I presidenti della Repubblica tra corsi e ricorsi storici

“Dodici presidenti” (Il Sole24Ore) di Alberto Orioli letto da Tullio Fazzolari

 

Accade in Italia che un presidente della Repubblica venga ricordato soltanto per un francobollo sbagliato, il cosiddetto “Gronchi rosa”. O che un altro capo dello Stato, Luigi Einaudi, sia citato soprattutto per essere stato uno dei più grandi economisti del Novecento. Ma ben poco si rammenta di quanto fatto nei sette anni che hanno trascorso al Quirinale. Così come quasi dimenticati sono i dibattiti o meglio gli scontri politici che hanno preceduto l’elezione di ciascun presidente.

Chi si ricorda, per esempio, che ci vollero addirittura dieci giorni di estenuanti e inutili votazioni prima di arrivare alla proclamazione di Sandro Pertini? O che in ben tre casi il mandato presidenziale è durato meno dei sette anni previsti dalla Costituzione?

“Dodici presidenti” di Alberto Orioli (Il Sole24Ore, 340 pagine, 16,90 euro) arriva nel momento più opportuno per restituirci memoria storica di quanto avvenuto a partire dal 1946. Il conto alla rovescia per l’elezione del prossimo capo dello Stato è praticamente già iniziato e, da qui all’ultima settimana di gennaio, le cronache politiche parleranno incessantemente di candidature e di maggioranze più o meno probabili. Ma se non si conosce il passato si rischia di non capire il presente.

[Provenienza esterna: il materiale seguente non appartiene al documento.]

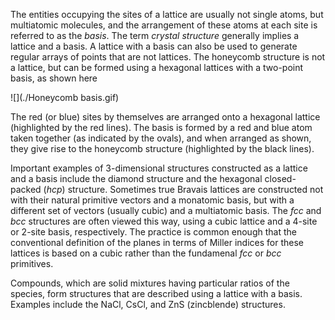 

The entities occupying the sites of a lattice are usually not single atoms, but multiatomic molecules, and the arrangement of these atoms at each site is referred to as the *basis*.  The term *crystal structure* generally implies a lattice and a basis. A lattice with a basis can also be used to generate regular arrays of points that are not lattices. The honeycomb structure is not a lattice, but can be formed using a hexagonal lattices with a two-point basis, as shown here

![](./Honeycomb basis.gif)

The red (or blue) sites by themselves are arranged onto a hexagonal lattice (highlighted by the red lines). The basis is formed by a red and blue atom taken together (as indicated by the ovals), and when arranged as shown, they give rise to the honeycomb structure (highlighted by the black lines).

Important examples of 3-dimensional structures constructed as a lattice and a basis include the diamond structure and the hexagonal closed-packed (*hcp*) structure. Sometimes true&nbsp;Bravais lattices are constructed not with their natural primitive vectors and a monatomic basis, but with a different set of vectors (usually cubic) and a multiatomic basis. The *fcc* and *bcc* structures are often viewed this way, using a cubic lattice and a 4-site or 2-site basis, respectively. The practice is common enough that the conventional definition of the planes in terms of Miller indices for these lattices is based on a cubic rather than the fundamenal *fcc* or *bcc* primitives.

Compounds, which are solid mixtures having particular ratios of the species, form structures that are described using a lattice with a basis.  Examples include the NaCl, CsCl, and ZnS (zincblende) structures.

Il libro di Orioli, fra i tanti che sono stati pubblicati nell’imminenza delle votazioni per il Quirinale, è quello che meglio ricostruisce tutta la storia dell’Italia repubblicana. “Dodici presidenti” non è soltanto le biografie di altrettanti capi dello Stato, da De Nicola a Mattarella, ma la cronaca dettagliata delle vicende della politica italiana.

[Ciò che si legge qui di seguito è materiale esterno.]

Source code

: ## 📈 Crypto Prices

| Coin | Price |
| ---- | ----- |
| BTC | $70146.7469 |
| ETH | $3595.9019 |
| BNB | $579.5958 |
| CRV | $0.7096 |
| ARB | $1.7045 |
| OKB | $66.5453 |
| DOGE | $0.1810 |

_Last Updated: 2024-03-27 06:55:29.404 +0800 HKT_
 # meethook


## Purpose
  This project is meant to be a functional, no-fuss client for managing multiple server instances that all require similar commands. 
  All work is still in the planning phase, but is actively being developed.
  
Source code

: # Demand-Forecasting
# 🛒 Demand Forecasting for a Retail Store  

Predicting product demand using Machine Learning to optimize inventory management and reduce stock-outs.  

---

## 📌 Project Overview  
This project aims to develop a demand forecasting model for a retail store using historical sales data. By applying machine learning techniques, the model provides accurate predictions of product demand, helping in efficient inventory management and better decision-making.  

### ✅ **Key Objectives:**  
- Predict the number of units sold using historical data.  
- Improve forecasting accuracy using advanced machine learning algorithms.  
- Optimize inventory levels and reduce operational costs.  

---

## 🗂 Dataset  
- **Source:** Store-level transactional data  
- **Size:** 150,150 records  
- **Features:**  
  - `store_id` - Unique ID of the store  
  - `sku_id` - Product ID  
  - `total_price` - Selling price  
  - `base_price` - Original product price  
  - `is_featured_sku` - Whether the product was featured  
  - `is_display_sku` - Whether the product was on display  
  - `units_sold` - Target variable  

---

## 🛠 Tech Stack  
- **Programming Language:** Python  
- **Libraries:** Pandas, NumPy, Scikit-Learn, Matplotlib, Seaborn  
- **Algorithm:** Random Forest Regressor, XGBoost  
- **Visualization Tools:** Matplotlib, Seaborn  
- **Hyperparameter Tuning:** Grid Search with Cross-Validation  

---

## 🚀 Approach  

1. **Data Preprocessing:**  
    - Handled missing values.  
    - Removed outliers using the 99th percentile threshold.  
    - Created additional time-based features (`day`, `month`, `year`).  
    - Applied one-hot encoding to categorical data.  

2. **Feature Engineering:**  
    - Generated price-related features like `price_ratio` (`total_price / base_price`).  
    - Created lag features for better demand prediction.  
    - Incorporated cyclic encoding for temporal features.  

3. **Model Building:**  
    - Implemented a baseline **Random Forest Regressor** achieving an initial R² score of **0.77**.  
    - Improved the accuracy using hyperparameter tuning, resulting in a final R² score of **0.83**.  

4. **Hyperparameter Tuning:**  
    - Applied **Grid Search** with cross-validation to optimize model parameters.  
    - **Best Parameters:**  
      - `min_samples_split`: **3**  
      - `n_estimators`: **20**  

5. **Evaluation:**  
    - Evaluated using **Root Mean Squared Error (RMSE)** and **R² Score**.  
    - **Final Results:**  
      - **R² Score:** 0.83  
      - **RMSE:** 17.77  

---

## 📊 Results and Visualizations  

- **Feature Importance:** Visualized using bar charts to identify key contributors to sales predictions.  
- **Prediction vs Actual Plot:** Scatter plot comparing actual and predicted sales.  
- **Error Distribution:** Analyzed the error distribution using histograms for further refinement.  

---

L’interesse aumenta quando, leggendo il libro di Orioli, emerge che questioni considerate tuttora di attualità sono in realtà aperte da tempo. Recentemente s’è parlato di introdurre il limite di un solo mandato per il presidente della Repubblica. Il che non sarebbe irragionevole considerata la durata di ben sette anni nettamente superiore a quella di capi di Stato di altri paesi. Ma non è la prima volta che se ne parla. La necessità di vietare un secondo mandato era già stata manifestata proprio da due presidenti, Antonio Segni e Giovanni Leone, non a caso entrambi di formazione giuridica. Altro tema che periodicamente ricompare è a chi il capo dello Stato debba conferire l’incarico di formare il nuovo governo all’indomani delle elezioni politiche. Una regola scritta non c’è. Fu Enrico De Nicola a introdurre alla vigilia delle elezioni del 1948 una prassi dicendo che l’avrebbe affidato al leader del partito di maggioranza relativa. Cosa che all’epoca, con la DC al 48 per cento, sembrava naturale ma che oggi, con nessun partito che s’avvicina al 30 per cento, è assai più problematica.

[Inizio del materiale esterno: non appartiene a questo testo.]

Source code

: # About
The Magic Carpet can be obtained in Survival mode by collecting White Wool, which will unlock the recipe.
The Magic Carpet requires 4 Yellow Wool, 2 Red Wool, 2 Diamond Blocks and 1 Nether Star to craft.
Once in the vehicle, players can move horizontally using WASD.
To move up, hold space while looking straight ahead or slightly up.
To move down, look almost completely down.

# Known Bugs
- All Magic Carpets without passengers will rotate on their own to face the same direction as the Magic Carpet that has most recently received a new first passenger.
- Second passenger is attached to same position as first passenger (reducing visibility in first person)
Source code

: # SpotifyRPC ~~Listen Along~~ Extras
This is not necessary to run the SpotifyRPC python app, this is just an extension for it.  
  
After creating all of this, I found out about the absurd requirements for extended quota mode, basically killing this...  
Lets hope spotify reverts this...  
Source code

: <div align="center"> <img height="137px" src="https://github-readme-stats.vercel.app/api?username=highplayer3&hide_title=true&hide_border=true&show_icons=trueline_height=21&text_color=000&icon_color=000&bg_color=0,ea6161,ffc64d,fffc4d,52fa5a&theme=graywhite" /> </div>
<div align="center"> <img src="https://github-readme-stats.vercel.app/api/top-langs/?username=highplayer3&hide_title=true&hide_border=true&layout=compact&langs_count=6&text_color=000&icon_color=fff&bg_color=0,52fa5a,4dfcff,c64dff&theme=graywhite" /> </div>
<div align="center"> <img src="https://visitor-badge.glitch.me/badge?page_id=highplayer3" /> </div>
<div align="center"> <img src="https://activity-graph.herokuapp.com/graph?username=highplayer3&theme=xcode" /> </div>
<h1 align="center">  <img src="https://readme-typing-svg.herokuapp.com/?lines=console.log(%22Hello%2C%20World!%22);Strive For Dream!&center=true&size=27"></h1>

I due esempi appena citati dimostrano che la ricostruzione storica di Orioli non trascura nessun dettaglio utile a comprendere anche la politica di oggi. Ma anche a capire che il ruolo del presidente della Repubblica è tutt’altro che onorifico. Ed è merito di questo libro riportare integralmente un passaggio fondamentale del discorso d’insediamento di Sergio Mattarella che con l’artificio retorico dei quattordici “significa” ribadiva il compito del capo dello Stato arbitro e garante della Costituzione. Basta rileggere le sue parole e viene spontaneo l’augurio che il tredicesimo presidente sia alla stessa altezza di Mattarella.